O paquete português pertenceu à Companhia Colonial de Navegação. Fez a sua viagem inaugural em 1953, ligando Portugal ao Brasil, Uruguai e Argentina e levando a bordo o ministro Américo Tomás. Ficou célebre pelo sequestro, em janeiro de 1961, às mãos de um grupo de portugueses e espanhóis que pertenciam à Direção Revolucionária Ibérica de Libertação, grupo opositor aos governos de António Oliveira Salazar e Francisco Franco, sob o comando do capitão Henrique Galvão. Durante a operação, o oficial João José Nascimento Costa foi morto e a embarcação acabou por fundear no mês seguinte, no porto do Recife, no Brasil.
Segundo Margarida Cantarelli, eram muitos os fatores a conjugar naquele mês de janeiro de 1961. “O mundo tomava conhecimento do aprisionamento do luxuoso paquete português, com 600 passageiros a bordo, cujo objetivo era atravessar o oceano Atlântico e alcançar a ilha espanhola de Fernando Pó – à época, colónia espanhola – ou Luanda, capital da Angola – que já apresentava movimentos insurretos contra Portugal.
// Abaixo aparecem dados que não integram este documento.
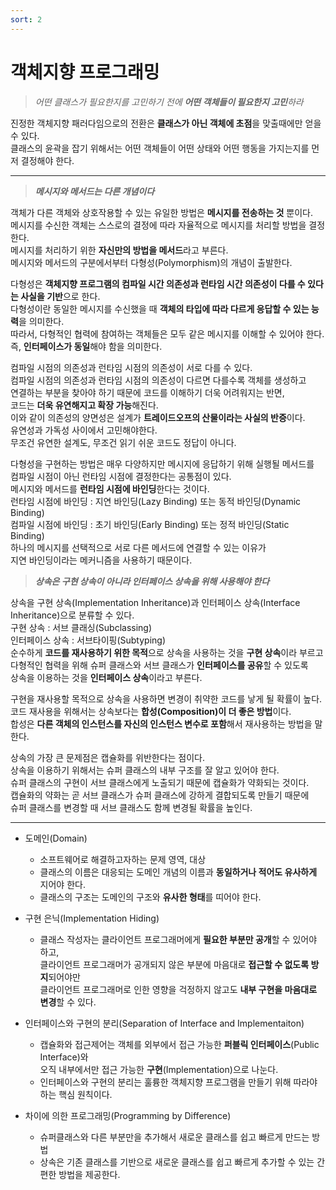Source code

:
 ```yaml
---
sort: 2
---
```


# 객체지향 프로그래밍

> *어떤 클래스가 필요한지를 고민하기 전에 **어떤 객체들이 필요한지 고민**하라*  

진정한 객체지향 패러다임으로의 전환은 **클래스가 아닌 객체에 초점**을 맞출때에만 얻을 수 있다.  
클래스의 윤곽을 잡기 위해서는 어떤 객체들이 어떤 상태와 어떤 행동을 가지는지를 먼저 결정해야 한다.  

---

> ***메시지와 메서드는 다른 개념이다***

객체가 다른 객체와 상호작용할 수 있는 유일한 방법은 **메시지를 전송하는 것** 뿐이다.  
메시지를 수신한 객체는 스스로의 결정에 따라 자율적으로 메시지를 처리할 방법을 결정한다.    
메시지를 처리하기 위한 **자신만의 방법을 메서드**라고 부른다.  
메시지와 메서드의 구분에서부터 다형성(Polymorphism)의 개념이 출발한다.  

다형성은 **객체지향 프로그램의 컴파일 시간 의존성과 런타임 시간 의존성이 다를 수 있다는 사실을 기반**으로 한다.  
다형성이란 동일한 메시지를 수신했을 때 **객체의 타입에 따라 다르게 응답할 수 있는 능력**을 의미한다.  
따라서, 다형적인 협력에 참여하는 객체들은 모두 같은 메시지를 이해할 수 있어야 한다.  
즉, **인터페이스가 동일**해야 함을 의미한다.

컴파일 시점의 의존성과 런타임 시점의 의존성이 서로 다를 수 있다.  
컴파일 시점의 의존성과 런타임 시점의 의존성이 다르면 다를수록 객체를 생성하고  
연결하는 부분을 찾아야 하기 때문에 코드를 이해하기 더욱 어려워지는 반면,  
코드는 **더욱 유연해지고 확장 가능**해진다.  
이와 같이 의존성의 양면성은 설계가 **트레이드오프의 산물이라는 사실의 반증**이다.  
유연성과 가독성 사이에서 고민해야한다.  
무조건 유연한 설계도, 무조건 읽기 쉬운 코드도 정답이 아니다.

다형성을 구현하는 방법은 매우 다양하지만 메시지에 응답하기 위해 실행될 메서드를  
컴파일 시점이 아닌 런타임 시점에 결정한다는 공통점이 있다.  
메시지와 메서드를 **런타임 시점에 바인딩**한다는 것이다.  
런타임 시점에 바인딩 : 지연 바인딩(Lazy Binding) 또는 동적 바인딩(Dynamic Binding)  
컴파일 시점에 바인딩 : 초기 바인딩(Early Binding) 또는 정적 바인딩(Static Binding)  
하나의 메시지를 선택적으로 서로 다른 메서드에 연결할 수 있는 이유가  
지연 바인딩이라는 메커니즘을 사용하기 때문이다.

> ***상속은 구현 상속이 아니라 인터페이스 상속을 위해 사용해야 한다***

상속을 구현 상속(Implementation Inheritance)과 인터페이스 상속(Interface Inheritance)으로 분류할 수 있다.  
구현 상속 : 서브 클래싱(Subclassing)  
인터페이스 상속 : 서브타이핑(Subtyping)  
순수하게 **코드를 재사용하기 위한 목적**으로 상속을 사용하는 것을 **구현 상속**이라 부르고  
다형적인 협력을 위해 슈퍼 클래스와 서브 클래스가 **인터페이스를 공유**할 수 있도록  
상속을 이용하는 것을 **인터페이스 상속**이라고 부른다.

구현을 재사용할 목적으로 상속을 사용하면 변경이 취약한 코드를 낳게 될 확률이 높다.  
코드 재사용을 위해서는 상속보다는 **합성(Composition)이 더 좋은 방법**이다.  
합성은 **다른 객체의 인스턴스를 자신의 인스턴스 변수로 포함**해서 재사용하는 방법을 말한다.

상속의 가장 큰 문제점은 캡슐화를 위반한다는 점이다.  
상속을 이용하기 위해서는 슈퍼 클래스의 내부 구조를 잘 알고 있어야 한다.  
슈퍼 클래스의 구현이 서브 클래스에게 노출되기 때문에 캡슐화가 약화되는 것이다.  
캡슐화의 약화는 곧 서브 클래스가 슈퍼 클래스에 강하게 결합되도록 만들기 때문에  
슈퍼 클래스를 변경할 때 서브 클래스도 함께 변경될 확률을 높인다.

___

- 도메인(Domain)
    - 소프트웨어로 해결하고자하는 문제 영역, 대상
    - 클래스의 이름은 대응되는 도메인 개념의 이름과 **동일하거나 적어도 유사하게** 지어야 한다.
    - 클래스의 구조는 도메인의 구조와 **유사한 형태**를 띠어야 한다.

  
- 구현 은닉(Implementation Hiding)
    - 클래스 작성자는 클라이언트 프로그래머에게 **필요한 부분만 공개**할 수 있어야 하고,  
      클라이언트 프로그래머가 공개되지 않은 부분에 마음대로 **접근할 수 없도록 방지**되어야만  
      클라이언트 프로그래머로 인한 영향을 걱정하지 않고도 **내부 구현을 마음대로 변경**할 수 있다.


- 인터페이스와 구현의 분리(Separation of Interface and Implementaiton)
    - 캡슐화와 접근제어는 객체를 외부에서 접근 가능한 **퍼블릭 인터페이스**(Public Interface)와  
      오직 내부에서만 접근 가능한 **구현**(Implementation)으로 나눈다.
    - 인터페이스와 구현의 분리는 훌륭한 객체지향 프로그램을 만들기 위해 따라야 하는 핵심 원칙이다.


- 차이에 의한 프로그래밍(Programming by Difference)
    - 슈퍼클래스와 다른 부분만을 추가해서 새로운 클래스를 쉽고 빠르게 만드는 방법
    - 상속은 기존 클래스를 기반으로 새로운 클래스를 쉽고 빠르게 추가할 수 있는 간편한 방법을 제공한다.
    
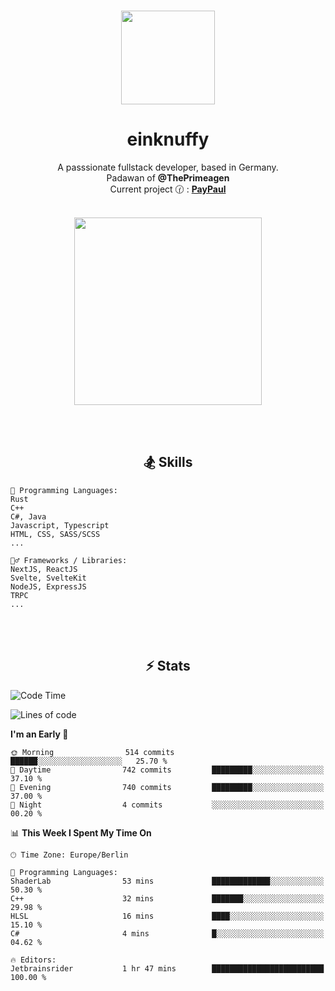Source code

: <p align="center">
   <br />
   <a href="https://github.com/einKnuffy" target="_blank"><img width="150px" src="https://avatars.githubusercontent.com/u/66639485?s=400&u=fc9b6f7cbddb6dfbb93dc63483f7fc7aee75ac2e&v=4" /></a>
   <h1 align="center"><b>einknuffy</b></h1>
   <p align="center">A passsionate fullstack developer, based in Germany. <br/>
   Padawan of <b>@ThePrimeagen</b> <br/>
   Current project 🕜 : <b><a href="https://github.com/einKnuffy/paypaul">PayPaul</a></b><br/><br/>
      
   <p align="center">
      <img src="https://lanyard.cnrad.dev/api/675737917200662539" alt="" width="300px" /></p>
   </p>
</p>

<br/><br/>

<p align="center">
     <h2 align="center"><b>🏂 Skills</b></h2>
      <p align="center">
<!-- <p align="center"><b>That's it. Thanks for reading my profile 🤓</b></p>
<p align="center">
<img align="center" width="150px" src="https://i.kym-cdn.com/entries/icons/facebook/000/016/546/hidethepainharold.jpg" /></p><br/><br/> -->

```text
💬 Programming Languages:
Rust
C++
C#, Java
Javascript, Typescript
HTML, CSS, SASS/SCSS
...

🤹‍♂️ Frameworks / Libraries:
NextJS, ReactJS
Svelte, SvelteKit
NodeJS, ExpressJS
TRPC
...
```
</p>
</p>

<br/><br/>

<p align="center">
    <h2 align="center"><b>⚡ Stats</b></h2>
    <p align="center">

<!--START_SECTION:waka-->
![Code Time](http://img.shields.io/badge/Code%20Time-264%20hrs%2039%20mins-blue)

![Lines of code](https://img.shields.io/badge/From%20Hello%20World%20I%27ve%20Written-9.4%20million%20lines%20of%20code-blue)

**I'm an Early 🐤** 

```text
🌞 Morning                514 commits         ██████░░░░░░░░░░░░░░░░░░░   25.70 % 
🌆 Daytime                742 commits         █████████░░░░░░░░░░░░░░░░   37.10 % 
🌃 Evening                740 commits         █████████░░░░░░░░░░░░░░░░   37.00 % 
🌙 Night                  4 commits           ░░░░░░░░░░░░░░░░░░░░░░░░░   00.20 % 
```


📊 **This Week I Spent My Time On** 

```text
🕑︎ Time Zone: Europe/Berlin

💬 Programming Languages: 
ShaderLab                53 mins             █████████████░░░░░░░░░░░░   50.30 % 
C++                      32 mins             ███████░░░░░░░░░░░░░░░░░░   29.98 % 
HLSL                     16 mins             ████░░░░░░░░░░░░░░░░░░░░░   15.10 % 
C#                       4 mins              █░░░░░░░░░░░░░░░░░░░░░░░░   04.62 % 

🔥 Editors: 
Jetbrainsrider           1 hr 47 mins        █████████████████████████   100.00 % 
```


<!--END_SECTION:waka-->

   </p>
</p>

<br/>
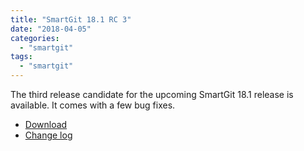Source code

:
 ```yaml
---
title: "SmartGit 18.1 RC 3"
date: "2018-04-05"
categories: 
  - "smartgit"
tags: 
  - "smartgit"
---
```


The third release candidate for the upcoming SmartGit 18.1 release is available. It comes with a few bug fixes.

- [Download](http://www.syntevo.com/smartgit/preview)
- [Change log](http://www.syntevo.com/smartgit/changelog-eap.txt)
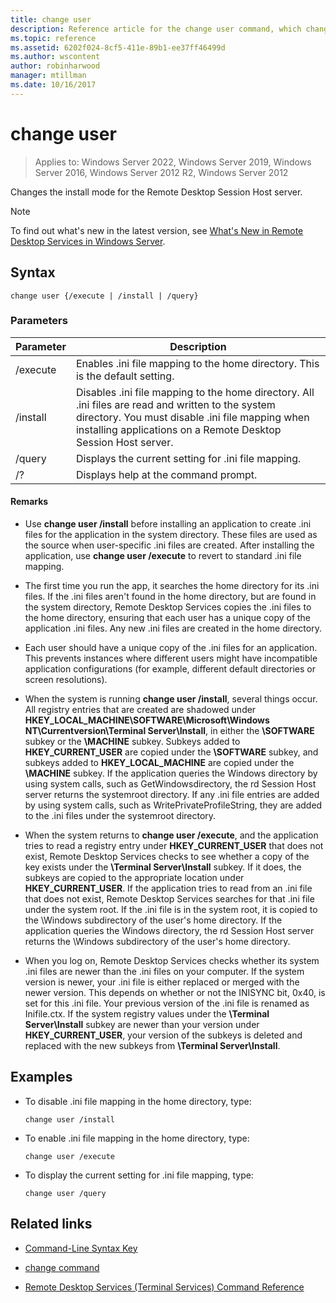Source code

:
 ```yaml
---
title: change user
description: Reference article for the change user command, which changes the install mode for the Remote Desktop Session Host server.
ms.topic: reference
ms.assetid: 6202f024-8cf5-411e-89b1-ee37ff46499d
ms.author: wscontent
author: robinharwood
manager: mtillman
ms.date: 10/16/2017
---
```

# change user

>Applies to: Windows Server 2022, Windows Server 2019, Windows Server 2016, Windows Server 2012 R2, Windows Server 2012

Changes the install mode for the Remote Desktop Session Host server.

> [!NOTE]
> To find out what's new in the latest version, see [What's New in Remote Desktop Services in Windows Server](/previous-versions/windows/it-pro/windows-server-2012-r2-and-2012/dn283323(v=ws.11)).

## Syntax

```
change user {/execute | /install | /query}
```

### Parameters

| Parameter | Description |
| --------- | ----------- |
| /execute | Enables .ini file mapping to the home directory. This is the default setting. |
| /install | Disables .ini file mapping to the home directory. All .ini files are read and written to the system directory. You must disable .ini file mapping when installing applications on a Remote Desktop Session Host server. |
| /query | Displays the current setting for .ini file mapping. |
| /? | Displays help at the command prompt. |

#### Remarks

- Use **change user /install** before installing an application to create .ini files for the application in the system directory. These files are used as the source when user-specific .ini files are created. After installing the application, use **change user /execute** to revert to standard .ini file mapping.

- The first time you run the app, it searches the home directory for its .ini files. If the .ini files aren't found in the home directory, but are found in the system directory, Remote Desktop Services copies the .ini files to the home directory, ensuring that each user has a unique copy of the application .ini files. Any new .ini files are created in the home directory.

- Each user should have a unique copy of the .ini files for an application. This prevents instances where different users might have incompatible application configurations (for example, different default directories or screen resolutions).

- When the system is running **change user /install**, several things occur. All registry entries that are created are shadowed under **HKEY_LOCAL_MACHINE\SOFTWARE\Microsoft\Windows NT\Currentversion\Terminal Server\Install**, in either the **\SOFTWARE** subkey or the **\MACHINE** subkey. Subkeys added to **HKEY_CURRENT_USER** are copied under the **\SOFTWARE** subkey, and subkeys added to **HKEY_LOCAL_MACHINE** are copied under the **\MACHINE** subkey. If the application queries the Windows directory by using system calls, such as GetWindowsdirectory, the rd Session Host server returns the systemroot directory. If any .ini file entries are added by using system calls, such as WritePrivateProfileString, they are added to the .ini files under the systemroot directory.

- When the system returns to **change user /execute**, and the application tries to read a registry entry under **HKEY_CURRENT_USER** that does not exist, Remote Desktop Services checks to see whether a copy of the key exists under the **\Terminal Server\Install** subkey. If it does, the subkeys are copied to the appropriate location under **HKEY_CURRENT_USER**. If the application tries to read from an .ini file that does not exist, Remote Desktop Services searches for that .ini file under the system root. If the .ini file is in the system root, it is copied to the \Windows subdirectory of the user's home directory. If the application queries the Windows directory, the rd Session Host server returns the \Windows subdirectory of the user's home directory.

- When you log on, Remote Desktop Services checks whether its system .ini files are newer than the .ini files on your computer. If the system version is newer, your .ini file is either replaced or merged with the newer version. This depends on whether or not the INISYNC bit, 0x40, is set for this .ini file. Your previous version of the .ini file is renamed as Inifile.ctx. If the system registry values under the **\Terminal Server\Install** subkey are newer than your version under **HKEY_CURRENT_USER**, your version of the subkeys is deleted and replaced with the new subkeys from **\Terminal Server\Install**.

## Examples

- To disable .ini file mapping in the home directory, type:

  ```
  change user /install
  ```

- To enable .ini file mapping in the home directory, type:

  ```
  change user /execute
  ```

- To display the current setting for .ini file mapping, type:

  ```
  change user /query
  ```

## Related links

- [Command-Line Syntax Key](command-line-syntax-key.md)

- [change command](change.md)

- [Remote Desktop Services (Terminal Services) Command Reference](remote-desktop-services-terminal-services-command-reference.md)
No entanto, por motivos diversos, o Santa Maria, aproximando-se da costa brasileira, viu-se forçado a encontrar um porto seguro onde desembarcar os passageiros. Havia a pressão internacional, a exaustão dos turistas desviados de seu curso, a escassez de víveres a bordo, enfim, todo um panorama que em nada favorecia os rebeldes. Após o frustrado encontro em águas internacionais de Henrique Galvão e do almirante Allen Smith, representante do comandante da Frota Americana no Atlântico, e do contra-almirante Roberto Dennison, o Brasil surgiu como alternativa”.
Mais de cinquenta anos depois, a especialista em Direito Internacional ressalva dois temas que se mantêm atuais: a pirataria e o asilo.